I think he means "of the ETFs which use futures contracts to replicate an index, which currently buy/roll underlying futures that currently have the steepest contango - I want to short the ETF and harvest the negative carry." VXX is a popular short, but the borrow costs to short may negate the yield from capturing the roll. This is most likely the case for all futures-based ETFs.
You got my point. Is it true that only ETFs that track futures contracts have contango? So when I said contango, it must means ETFs that track futures. I don't understand "borrow cost", I saw many people short VXX and UVXY with IB accounts. If by borrow cost you meant margin interest, then UVXY monthly contango is above 10%, so margin interest is not a problem. By the way, I found out the hightest contango ETF is UVXY.

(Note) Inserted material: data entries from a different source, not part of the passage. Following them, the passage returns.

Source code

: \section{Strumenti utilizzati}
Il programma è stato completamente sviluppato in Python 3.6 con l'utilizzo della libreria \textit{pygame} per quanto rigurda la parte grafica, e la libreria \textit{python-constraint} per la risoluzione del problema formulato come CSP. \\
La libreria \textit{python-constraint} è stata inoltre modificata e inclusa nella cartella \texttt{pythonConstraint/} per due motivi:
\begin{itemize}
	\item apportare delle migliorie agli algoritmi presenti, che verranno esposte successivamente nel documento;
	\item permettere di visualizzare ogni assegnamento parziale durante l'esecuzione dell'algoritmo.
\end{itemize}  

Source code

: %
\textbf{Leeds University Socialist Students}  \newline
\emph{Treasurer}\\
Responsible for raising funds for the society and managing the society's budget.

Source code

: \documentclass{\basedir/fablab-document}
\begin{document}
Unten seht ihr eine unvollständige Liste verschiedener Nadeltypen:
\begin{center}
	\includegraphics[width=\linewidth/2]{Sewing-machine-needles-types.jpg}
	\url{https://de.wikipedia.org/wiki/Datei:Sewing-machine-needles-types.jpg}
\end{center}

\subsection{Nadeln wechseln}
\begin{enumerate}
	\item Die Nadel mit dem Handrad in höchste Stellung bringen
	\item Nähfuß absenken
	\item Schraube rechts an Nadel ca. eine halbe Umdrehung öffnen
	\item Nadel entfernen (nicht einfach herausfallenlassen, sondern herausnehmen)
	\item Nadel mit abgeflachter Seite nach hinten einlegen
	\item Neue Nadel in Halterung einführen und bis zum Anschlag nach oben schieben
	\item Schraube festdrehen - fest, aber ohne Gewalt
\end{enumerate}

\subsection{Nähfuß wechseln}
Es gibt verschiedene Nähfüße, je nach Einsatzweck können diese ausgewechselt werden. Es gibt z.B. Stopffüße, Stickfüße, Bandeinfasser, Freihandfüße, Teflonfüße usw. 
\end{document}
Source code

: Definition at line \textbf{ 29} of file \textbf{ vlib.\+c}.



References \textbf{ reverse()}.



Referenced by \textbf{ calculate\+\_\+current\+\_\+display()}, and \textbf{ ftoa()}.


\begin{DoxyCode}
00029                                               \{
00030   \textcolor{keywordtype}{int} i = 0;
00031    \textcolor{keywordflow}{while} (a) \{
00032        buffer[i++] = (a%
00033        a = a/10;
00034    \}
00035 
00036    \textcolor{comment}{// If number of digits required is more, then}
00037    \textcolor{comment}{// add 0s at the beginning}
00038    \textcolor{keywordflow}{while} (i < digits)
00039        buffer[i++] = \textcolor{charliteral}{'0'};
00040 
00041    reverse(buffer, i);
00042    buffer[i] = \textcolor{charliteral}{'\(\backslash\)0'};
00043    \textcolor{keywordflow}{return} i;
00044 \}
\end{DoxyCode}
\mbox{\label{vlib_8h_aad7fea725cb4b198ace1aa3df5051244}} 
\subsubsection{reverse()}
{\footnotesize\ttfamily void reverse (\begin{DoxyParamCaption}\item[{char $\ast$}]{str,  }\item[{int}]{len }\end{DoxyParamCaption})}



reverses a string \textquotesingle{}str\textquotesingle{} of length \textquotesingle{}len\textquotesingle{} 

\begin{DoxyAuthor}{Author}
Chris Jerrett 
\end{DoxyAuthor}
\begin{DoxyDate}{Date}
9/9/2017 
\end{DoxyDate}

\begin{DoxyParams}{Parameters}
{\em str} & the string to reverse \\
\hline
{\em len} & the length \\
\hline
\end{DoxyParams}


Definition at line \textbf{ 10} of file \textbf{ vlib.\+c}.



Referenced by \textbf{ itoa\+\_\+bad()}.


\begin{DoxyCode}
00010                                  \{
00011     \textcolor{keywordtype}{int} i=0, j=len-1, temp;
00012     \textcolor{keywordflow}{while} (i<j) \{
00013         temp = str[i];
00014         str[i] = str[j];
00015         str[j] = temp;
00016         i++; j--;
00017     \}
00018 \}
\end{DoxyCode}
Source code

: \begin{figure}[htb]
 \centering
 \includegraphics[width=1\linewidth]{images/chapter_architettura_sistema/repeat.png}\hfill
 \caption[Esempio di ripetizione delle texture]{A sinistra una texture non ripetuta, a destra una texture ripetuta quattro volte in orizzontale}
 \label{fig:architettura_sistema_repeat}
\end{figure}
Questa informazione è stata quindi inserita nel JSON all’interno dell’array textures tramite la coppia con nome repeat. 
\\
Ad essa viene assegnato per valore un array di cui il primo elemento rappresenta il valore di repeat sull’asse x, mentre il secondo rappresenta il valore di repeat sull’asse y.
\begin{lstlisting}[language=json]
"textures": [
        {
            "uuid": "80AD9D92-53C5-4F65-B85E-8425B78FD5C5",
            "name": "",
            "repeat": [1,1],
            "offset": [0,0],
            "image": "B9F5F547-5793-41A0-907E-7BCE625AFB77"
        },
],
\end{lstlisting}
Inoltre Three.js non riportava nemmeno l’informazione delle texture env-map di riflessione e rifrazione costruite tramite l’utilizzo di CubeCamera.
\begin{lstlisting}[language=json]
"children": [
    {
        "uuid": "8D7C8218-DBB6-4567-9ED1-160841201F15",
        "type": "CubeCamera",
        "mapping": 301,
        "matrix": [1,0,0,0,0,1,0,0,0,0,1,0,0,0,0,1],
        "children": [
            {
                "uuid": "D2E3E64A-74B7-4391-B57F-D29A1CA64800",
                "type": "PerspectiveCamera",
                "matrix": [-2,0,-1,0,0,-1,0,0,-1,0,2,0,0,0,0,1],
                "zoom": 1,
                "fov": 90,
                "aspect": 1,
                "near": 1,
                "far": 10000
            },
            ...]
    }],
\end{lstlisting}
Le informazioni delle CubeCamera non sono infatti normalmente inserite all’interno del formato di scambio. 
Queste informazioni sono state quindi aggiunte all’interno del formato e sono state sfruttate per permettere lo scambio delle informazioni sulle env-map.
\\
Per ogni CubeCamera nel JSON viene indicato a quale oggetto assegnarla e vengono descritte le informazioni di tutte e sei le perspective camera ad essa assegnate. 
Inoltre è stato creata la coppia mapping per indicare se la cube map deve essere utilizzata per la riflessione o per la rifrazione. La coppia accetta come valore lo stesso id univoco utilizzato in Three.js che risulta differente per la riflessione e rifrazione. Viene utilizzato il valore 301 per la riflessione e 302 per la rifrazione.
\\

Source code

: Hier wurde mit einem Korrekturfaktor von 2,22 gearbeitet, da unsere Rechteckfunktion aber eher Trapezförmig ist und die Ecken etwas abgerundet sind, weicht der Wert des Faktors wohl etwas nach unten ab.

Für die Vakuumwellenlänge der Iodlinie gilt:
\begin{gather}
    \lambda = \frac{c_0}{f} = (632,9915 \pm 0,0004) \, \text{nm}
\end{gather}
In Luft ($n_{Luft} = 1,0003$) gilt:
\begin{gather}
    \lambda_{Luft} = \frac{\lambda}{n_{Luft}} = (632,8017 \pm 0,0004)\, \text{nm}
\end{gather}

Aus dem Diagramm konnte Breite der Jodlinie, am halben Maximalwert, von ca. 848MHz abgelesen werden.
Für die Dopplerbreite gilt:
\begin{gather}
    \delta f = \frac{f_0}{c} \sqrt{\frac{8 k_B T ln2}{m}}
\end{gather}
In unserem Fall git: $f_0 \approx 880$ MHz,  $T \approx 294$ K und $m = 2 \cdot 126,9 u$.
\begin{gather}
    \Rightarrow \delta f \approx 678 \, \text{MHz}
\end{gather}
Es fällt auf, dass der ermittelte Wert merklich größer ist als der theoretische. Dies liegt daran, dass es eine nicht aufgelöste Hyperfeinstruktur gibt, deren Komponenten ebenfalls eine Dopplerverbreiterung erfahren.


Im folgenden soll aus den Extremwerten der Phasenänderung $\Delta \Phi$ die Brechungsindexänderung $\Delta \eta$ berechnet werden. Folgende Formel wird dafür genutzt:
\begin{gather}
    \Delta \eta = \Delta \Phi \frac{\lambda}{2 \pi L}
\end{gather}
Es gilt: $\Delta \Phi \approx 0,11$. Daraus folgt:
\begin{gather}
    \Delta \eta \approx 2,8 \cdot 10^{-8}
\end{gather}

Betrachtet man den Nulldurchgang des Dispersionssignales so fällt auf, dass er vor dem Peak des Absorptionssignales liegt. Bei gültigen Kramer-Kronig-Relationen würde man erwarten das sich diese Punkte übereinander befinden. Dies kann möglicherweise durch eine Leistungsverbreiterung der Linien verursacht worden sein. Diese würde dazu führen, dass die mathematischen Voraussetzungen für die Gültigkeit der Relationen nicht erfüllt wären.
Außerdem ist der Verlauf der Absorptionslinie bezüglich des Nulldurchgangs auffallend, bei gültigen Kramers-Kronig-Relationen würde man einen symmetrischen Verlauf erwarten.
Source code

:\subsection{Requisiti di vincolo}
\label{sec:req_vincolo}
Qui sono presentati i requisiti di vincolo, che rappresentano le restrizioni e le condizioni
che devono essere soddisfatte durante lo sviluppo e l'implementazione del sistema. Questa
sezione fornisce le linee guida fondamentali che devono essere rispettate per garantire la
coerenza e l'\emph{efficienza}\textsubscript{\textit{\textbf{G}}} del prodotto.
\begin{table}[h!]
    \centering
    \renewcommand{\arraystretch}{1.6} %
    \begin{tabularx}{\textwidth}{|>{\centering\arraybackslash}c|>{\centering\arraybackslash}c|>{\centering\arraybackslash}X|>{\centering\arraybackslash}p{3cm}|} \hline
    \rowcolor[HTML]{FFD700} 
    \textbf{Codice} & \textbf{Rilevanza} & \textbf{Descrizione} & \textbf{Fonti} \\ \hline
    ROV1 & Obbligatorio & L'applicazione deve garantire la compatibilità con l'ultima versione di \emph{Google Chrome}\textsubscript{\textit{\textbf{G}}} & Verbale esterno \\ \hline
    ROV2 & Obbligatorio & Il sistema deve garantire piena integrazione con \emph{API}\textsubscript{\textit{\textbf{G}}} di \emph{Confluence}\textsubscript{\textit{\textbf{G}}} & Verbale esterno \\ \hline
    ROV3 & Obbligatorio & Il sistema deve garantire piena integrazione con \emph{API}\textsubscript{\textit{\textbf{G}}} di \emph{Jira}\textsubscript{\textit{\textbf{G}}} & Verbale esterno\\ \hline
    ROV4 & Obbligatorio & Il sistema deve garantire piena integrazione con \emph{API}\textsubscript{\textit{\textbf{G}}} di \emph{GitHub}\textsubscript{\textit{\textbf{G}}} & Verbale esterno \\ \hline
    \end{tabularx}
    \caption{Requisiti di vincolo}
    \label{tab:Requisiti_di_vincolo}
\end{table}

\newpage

UVXY is the near VIX futures trust. It has an upside skew and therefore a "contango" over cash VIX. There is no arb there... any more so than shorting OTM index puts is an arb.
It is not arb. Just risk and reward. For the same risk, shorting UVXY can double what you get from shorting OTM index puts.
Moneyness, so they are not remotely fungible, and you have no spread here. What's the edge on UVXY over VX? How much cash is the fund holding? The fund trades... there is no SET, no expiration. The UVXY is a blended-expiration, IIRC.